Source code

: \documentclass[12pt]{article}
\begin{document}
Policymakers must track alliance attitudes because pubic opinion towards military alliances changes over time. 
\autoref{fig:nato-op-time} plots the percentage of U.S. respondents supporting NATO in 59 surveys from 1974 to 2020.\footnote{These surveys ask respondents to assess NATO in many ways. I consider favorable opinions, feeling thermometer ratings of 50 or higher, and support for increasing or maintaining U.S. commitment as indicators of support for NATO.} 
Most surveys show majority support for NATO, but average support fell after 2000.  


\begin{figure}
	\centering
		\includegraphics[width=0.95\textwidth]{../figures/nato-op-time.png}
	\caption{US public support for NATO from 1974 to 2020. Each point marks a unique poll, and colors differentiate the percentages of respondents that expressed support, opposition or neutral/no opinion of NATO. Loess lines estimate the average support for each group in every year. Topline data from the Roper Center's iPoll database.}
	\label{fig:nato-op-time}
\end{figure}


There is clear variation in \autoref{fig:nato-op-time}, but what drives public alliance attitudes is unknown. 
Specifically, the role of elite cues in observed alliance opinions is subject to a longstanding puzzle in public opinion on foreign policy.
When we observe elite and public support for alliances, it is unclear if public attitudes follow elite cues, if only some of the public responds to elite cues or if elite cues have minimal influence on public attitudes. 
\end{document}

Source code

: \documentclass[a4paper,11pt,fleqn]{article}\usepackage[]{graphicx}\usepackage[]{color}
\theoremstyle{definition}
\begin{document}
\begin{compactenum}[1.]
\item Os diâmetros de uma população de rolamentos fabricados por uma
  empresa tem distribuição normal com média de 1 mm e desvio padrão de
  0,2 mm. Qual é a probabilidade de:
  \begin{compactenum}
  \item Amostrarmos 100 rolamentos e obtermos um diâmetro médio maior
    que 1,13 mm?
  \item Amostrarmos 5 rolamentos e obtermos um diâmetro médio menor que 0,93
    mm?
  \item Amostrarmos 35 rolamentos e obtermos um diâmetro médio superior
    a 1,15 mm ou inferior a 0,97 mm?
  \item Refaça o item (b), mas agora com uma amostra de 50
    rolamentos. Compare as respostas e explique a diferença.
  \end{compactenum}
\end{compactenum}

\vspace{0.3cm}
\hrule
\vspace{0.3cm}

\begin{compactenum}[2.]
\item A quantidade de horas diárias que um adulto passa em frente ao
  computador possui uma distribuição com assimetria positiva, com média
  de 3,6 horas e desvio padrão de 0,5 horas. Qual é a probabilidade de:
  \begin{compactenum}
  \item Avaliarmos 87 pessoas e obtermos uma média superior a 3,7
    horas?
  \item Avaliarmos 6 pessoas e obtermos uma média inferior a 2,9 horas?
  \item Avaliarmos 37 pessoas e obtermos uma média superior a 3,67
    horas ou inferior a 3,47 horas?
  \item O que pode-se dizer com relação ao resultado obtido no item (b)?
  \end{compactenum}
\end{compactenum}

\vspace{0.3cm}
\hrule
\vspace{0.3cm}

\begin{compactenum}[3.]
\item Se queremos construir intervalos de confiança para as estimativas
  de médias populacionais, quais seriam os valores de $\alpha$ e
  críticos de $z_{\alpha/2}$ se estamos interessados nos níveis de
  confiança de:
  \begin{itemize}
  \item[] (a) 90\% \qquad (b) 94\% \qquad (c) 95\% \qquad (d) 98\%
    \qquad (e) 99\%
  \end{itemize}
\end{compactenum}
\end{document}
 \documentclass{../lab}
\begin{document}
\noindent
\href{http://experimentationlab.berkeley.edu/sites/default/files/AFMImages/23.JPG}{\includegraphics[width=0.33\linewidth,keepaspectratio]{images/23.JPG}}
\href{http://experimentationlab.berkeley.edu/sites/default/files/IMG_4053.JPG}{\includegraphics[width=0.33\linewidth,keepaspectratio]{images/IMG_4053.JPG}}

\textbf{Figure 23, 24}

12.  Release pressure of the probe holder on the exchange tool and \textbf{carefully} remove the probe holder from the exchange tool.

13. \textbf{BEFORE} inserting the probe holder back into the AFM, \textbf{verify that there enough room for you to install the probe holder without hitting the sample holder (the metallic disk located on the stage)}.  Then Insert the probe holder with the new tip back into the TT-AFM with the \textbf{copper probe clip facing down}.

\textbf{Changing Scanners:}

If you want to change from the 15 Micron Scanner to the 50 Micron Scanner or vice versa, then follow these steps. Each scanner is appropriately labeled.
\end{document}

• • • • • • •

**DIRECTIONS FOR THIS TASK:**
The records need to be copied exactly, with no line left out.

**EXERCISE SOLUTION:**
Source code

: \documentclass[12pt]{article}
\begin{document}
Policymakers must track alliance attitudes because pubic opinion towards military alliances changes over time. 
\autoref{fig:nato-op-time} plots the percentage of U.S. respondents supporting NATO in 59 surveys from 1974 to 2020.\footnote{These surveys ask respondents to assess NATO in many ways. I consider favorable opinions, feeling thermometer ratings of 50 or higher, and support for increasing or maintaining U.S. commitment as indicators of support for NATO.} 
Most surveys show majority support for NATO, but average support fell after 2000.  


\begin{figure}
	\centering
		\includegraphics[width=0.95\textwidth]{../figures/nato-op-time.png}
	\caption{US public support for NATO from 1974 to 2020. Each point marks a unique poll, and colors differentiate the percentages of respondents that expressed support, opposition or neutral/no opinion of NATO. Loess lines estimate the average support for each group in every year. Topline data from the Roper Center's iPoll database.}
	\label{fig:nato-op-time}
\end{figure}


There is clear variation in \autoref{fig:nato-op-time}, but what drives public alliance attitudes is unknown. 
Specifically, the role of elite cues in observed alliance opinions is subject to a longstanding puzzle in public opinion on foreign policy.
When we observe elite and public support for alliances, it is unclear if public attitudes follow elite cues, if only some of the public responds to elite cues or if elite cues have minimal influence on public attitudes. 
\end{document}

Source code

: \documentclass[a4paper,11pt,fleqn]{article}\usepackage[]{graphicx}\usepackage[]{color}
\theoremstyle{definition}
\begin{document}
\begin{compactenum}[1.]
\item Os diâmetros de uma população de rolamentos fabricados por uma
  empresa tem distribuição normal com média de 1 mm e desvio padrão de
  0,2 mm. Qual é a probabilidade de:
  \begin{compactenum}
  \item Amostrarmos 100 rolamentos e obtermos um diâmetro médio maior
    que 1,13 mm?
  \item Amostrarmos 5 rolamentos e obtermos um diâmetro médio menor que 0,93
    mm?
  \item Amostrarmos 35 rolamentos e obtermos um diâmetro médio superior
    a 1,15 mm ou inferior a 0,97 mm?
  \item Refaça o item (b), mas agora com uma amostra de 50
    rolamentos. Compare as respostas e explique a diferença.
  \end{compactenum}
\end{compactenum}

\vspace{0.3cm}
\hrule
\vspace{0.3cm}

\begin{compactenum}[2.]
\item A quantidade de horas diárias que um adulto passa em frente ao
  computador possui uma distribuição com assimetria positiva, com média
  de 3,6 horas e desvio padrão de 0,5 horas. Qual é a probabilidade de:
  \begin{compactenum}
  \item Avaliarmos 87 pessoas e obtermos uma média superior a 3,7
    horas?
  \item Avaliarmos 6 pessoas e obtermos uma média inferior a 2,9 horas?
  \item Avaliarmos 37 pessoas e obtermos uma média superior a 3,67
    horas ou inferior a 3,47 horas?
  \item O que pode-se dizer com relação ao resultado obtido no item (b)?
  \end{compactenum}
\end{compactenum}

\vspace{0.3cm}
\hrule
\vspace{0.3cm}

\begin{compactenum}[3.]
\item Se queremos construir intervalos de confiança para as estimativas
  de médias populacionais, quais seriam os valores de $\alpha$ e
  críticos de $z_{\alpha/2}$ se estamos interessados nos níveis de
  confiança de:
  \begin{itemize}
  \item[] (a) 90\% \qquad (b) 94\% \qquad (c) 95\% \qquad (d) 98\%
    \qquad (e) 99\%
  \end{itemize}
\end{compactenum}
\end{document}
 \documentclass{../lab}
\begin{document}
\noindent
\href{http://experimentationlab.berkeley.edu/sites/default/files/AFMImages/23.JPG}{\includegraphics[width=0.33\linewidth,keepaspectratio]{images/23.JPG}}
\href{http://experimentationlab.berkeley.edu/sites/default/files/IMG_4053.JPG}{\includegraphics[width=0.33\linewidth,keepaspectratio]{images/IMG_4053.JPG}}

\textbf{Figure 23, 24}

12.  Release pressure of the probe holder on the exchange tool and \textbf{carefully} remove the probe holder from the exchange tool.

13. \textbf{BEFORE} inserting the probe holder back into the AFM, \textbf{verify that there enough room for you to install the probe holder without hitting the sample holder (the metallic disk located on the stage)}.  Then Insert the probe holder with the new tip back into the TT-AFM with the \textbf{copper probe clip facing down}.

\textbf{Changing Scanners:}

If you want to change from the 15 Micron Scanner to the 50 Micron Scanner or vice versa, then follow these steps. Each scanner is appropriately labeled.
\end{document}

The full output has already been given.